Television station in Zamboanga City, Philippines

DXLA-TV (VHF channel 9)' is a commercial television station owned and operated by GMA Network, Inc. Its transmitter is located at Barangay Cabatangan, Zamboanga City.

==History==
Channel 9 Zamboanga, launched as a 1 kW relay station in May 17, 1978 by First United Broadcasting Corporation (now Global Satellite Technology Services), began as DXLA 9Alive. Initially affiliated with BBC/City2 (1974–1986), it became an ABS-CBN affiliate for the Zamboanga Peninsula after BBC was shut down due to government sequestration.

Weekday broadcasts ran from 12:00 p.m. to 11:00 p.m., and weekends from 9:00 a.m. to midnight. Local shows included Cuentas Claras and FUBC News, with national newscasts like TV Patrol and The World Tonight also airing.

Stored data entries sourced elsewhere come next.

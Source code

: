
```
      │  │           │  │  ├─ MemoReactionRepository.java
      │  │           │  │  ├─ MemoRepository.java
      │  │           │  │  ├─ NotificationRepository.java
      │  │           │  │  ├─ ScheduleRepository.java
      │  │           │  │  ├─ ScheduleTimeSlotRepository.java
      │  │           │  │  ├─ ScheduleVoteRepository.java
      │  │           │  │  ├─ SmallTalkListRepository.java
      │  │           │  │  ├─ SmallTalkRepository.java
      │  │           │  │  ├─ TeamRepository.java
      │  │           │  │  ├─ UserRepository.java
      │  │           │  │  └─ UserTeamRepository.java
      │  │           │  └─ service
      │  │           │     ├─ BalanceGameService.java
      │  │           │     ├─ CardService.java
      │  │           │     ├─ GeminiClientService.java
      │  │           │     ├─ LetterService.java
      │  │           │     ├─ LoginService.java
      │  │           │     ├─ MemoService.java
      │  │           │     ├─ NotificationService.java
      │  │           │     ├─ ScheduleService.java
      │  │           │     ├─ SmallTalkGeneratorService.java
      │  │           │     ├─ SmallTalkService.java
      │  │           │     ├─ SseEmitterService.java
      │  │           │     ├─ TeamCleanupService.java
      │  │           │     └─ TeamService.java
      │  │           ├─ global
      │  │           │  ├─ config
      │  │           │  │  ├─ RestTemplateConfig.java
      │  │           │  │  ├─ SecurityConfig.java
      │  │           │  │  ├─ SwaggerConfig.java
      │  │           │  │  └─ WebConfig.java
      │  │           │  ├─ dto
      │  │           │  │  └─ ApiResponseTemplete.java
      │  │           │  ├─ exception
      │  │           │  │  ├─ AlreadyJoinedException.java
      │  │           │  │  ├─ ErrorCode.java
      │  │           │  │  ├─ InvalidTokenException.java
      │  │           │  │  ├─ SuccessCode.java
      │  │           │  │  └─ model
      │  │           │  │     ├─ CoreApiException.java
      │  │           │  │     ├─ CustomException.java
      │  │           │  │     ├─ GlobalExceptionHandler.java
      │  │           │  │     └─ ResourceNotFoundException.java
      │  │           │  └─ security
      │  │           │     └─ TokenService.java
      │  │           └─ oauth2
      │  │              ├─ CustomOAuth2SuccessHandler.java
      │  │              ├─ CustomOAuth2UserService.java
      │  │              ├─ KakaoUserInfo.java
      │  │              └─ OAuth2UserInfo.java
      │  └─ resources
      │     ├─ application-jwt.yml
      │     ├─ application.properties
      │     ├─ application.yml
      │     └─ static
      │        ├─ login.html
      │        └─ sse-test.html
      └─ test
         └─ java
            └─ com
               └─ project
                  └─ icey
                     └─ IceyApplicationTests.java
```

From 1988 to 1995, TV-9 adopted a version of the Star Network ID package alongside the launch of satellite transmissions to the Sulu Archipelago and Zamboanga Peninsula, offering a blend of local and national content. The station's logo featured a white star holding the number 9, later updated to red, green, and blue in 1995.

On January 1, 1995, after signing off for New Year's Day, ABS-CBN acquired rival station DXLL-TV Channel 3 from RT Broadcasting. As part of the deal, networks were swapped: ABS-CBN became an owned-and-operated station using Channel 3, while FUBC Channel 9 was acquired and also became owned-and-operated by GMA. Since then, GMA Zamboanga has operated as a relay station of flagship DZBB-TV Channel 7 in Metro Manila, with limited local advertising.

On August 28, 2017, GMA Zamboanga was integrated into the network's Mindanao super region and began simulcasting One Mindanao, the first Mindanao-wide newscast from GMA Davao (Channel 5), catering to both Cebuano and Chavacano-speaking viewers in Zamboanga City.

On October 14, 2021, GMA Regional TV announced the launch of GMA Network's fourth regional office in Mindanao and tenth nationwide. One Mindanao reports from the Zamboanga Peninsula and the Sulu Archipelago are beamed to Davao City transmitters via the station's newsroom and gathering facilities. The station was later closed in 2024.

Since October 12, 2022, GMA Zamboanga began digital test broadcasts on UHF Channel 41.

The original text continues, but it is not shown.